The Phenom IIs are still pretty good chips, and a better value than AMD's newest generation of chips.  Intel's Sandy Bridge chips have kind of left all others in the dust a bit but not much is CPU-bound these days anyways.  I still have one, but they were coming out about the time you were building your machine and you probably should have gone that direction.  Water under the bridge, though.


----------



## Mr PyroCopter (Feb 16, 2012)

Compared to yours mines absolute crap heres my specs
- processor Intel(R) Core(TM) i3 CPU  M 370 @2.40GHz 2.40 GHz
- Memory (RAM) 4.00GB
- 32-bit Operating system
It's a crap laptop but i'm getting a gaming computer worth about 2,500$ so i think that'll dwarf the crap out of this laptop but this one was only temporary anyway.


----------



## shteev (Feb 16, 2012)

HOH

I have a Phenom II x4 @ 3.7 gHz and the UD5 version of your motherboard. And a GTX 460 1 gb.

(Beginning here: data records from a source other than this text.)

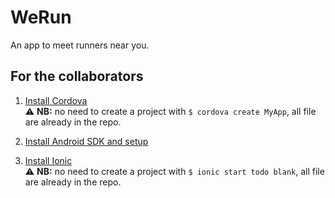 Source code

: # WeRun

An app to meet runners near you.

## For the collaborators
1. [Install Cordova](http://cordova.apache.org/#getstarted)   
:warning: **NB:** no need to create a project with ``$ cordova create MyApp``, all file are already in the repo.

2. [Install Android SDK and setup](http://cordova.apache.org/docs/en/latest/guide/platforms/android/index.html)

3. [Install Ionic](http://ionicframework.com/docs/guide/installation.html)   
:warning: **NB:** no need to create a project with ``$ ionic start todo blank``, all file are already in the repo.
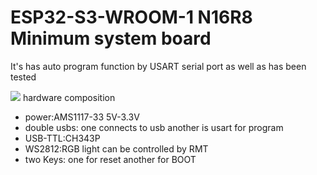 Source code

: #  ESP32-S3-WROOM-1 N16R8 Minimum system board

It's has auto program function by USART serial port as well as has been tested 

<img src="https://aniya.oss-cn-shanghai.aliyuncs.com/1688432704194.jpg"/>
hardware composition

- power:AMS1117-33  5V-3.3V
- double usbs: one connects to usb another is usart for program
- USB-TTL:CH343P
- WS2812:RGB light can be controlled by RMT
- two Keys: one for reset another for BOOT
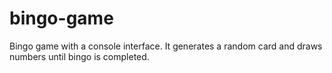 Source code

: # bingo-game
Bingo game with a console interface. It generates a random card and draws numbers until bingo is completed.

Sorry, it just struck me as funny that we have such similar builds.


----------



## AshleyAshes (Feb 16, 2012)

For a desktop, it's midrange at best.  AMD's quadcore CPUs are a lot less powerful than Intels, even their 6 core CPUs are trumped by Intel's 4 cores.  The graphics card is two generations behind.  8GB isn't that remarkable as far as ram goes, though it's likely enough.  RAM is just so cheap now, 16GB is easy to have.

Even my higher end intel quadcore is kinda weak compared to Intel's 6 core 'Enthusiast' level hardware that they released a few months ago.

That said, if what you have works for you, well, it works for you and don't worry.


----------



## Sparko (Feb 16, 2012)

Alright, cool. Going to upgrade my GPU soon then.


----------



## thoron (Feb 17, 2012)

How do I find out my own system specs? I curious now because of this thread.


----------



## BRN (Feb 17, 2012)

thoron said:


> How do I find out my own system specs? I curious now because of this thread.



Run a 'dxdiag'. If you're running Windows, open Command Prompt or Run from the start menu and type dxdiag - then execute.

When it's complete, Save All Information will give you a text file listing your specs.


----------



## ToeClaws (Feb 20, 2012)

Sparko said:


> Alright, cool. Going to upgrade my GPU soon then.



Aye - change that and you should be able to run the rest of it for another two or three years without issue.   Also, never stress too much about whether you're "high end" or not; with computers, "high end" generally only lasts a year at most before your knocked a few steps down the stairs by the next great thing.


----------



## Ames (Feb 20, 2012)

Nope.


----------



## greg-the-fox (Feb 21, 2012)

Rule of thumb: if you have to ask, it's not


----------



## CyberFoxx (Feb 21, 2012)

"High end" and all related terms are subjective.

Does the computer do what you want it to do with reasonable speed and quality? Then it's High end.
Does it seem to take a tiny bit longer than it should, or do you think the quality could be a bit higher? Medium range.
You are damned sure things could be better than this? Low end.


----------



## Sarcastic Coffeecup (Feb 21, 2012)

Short answer: Nope


----------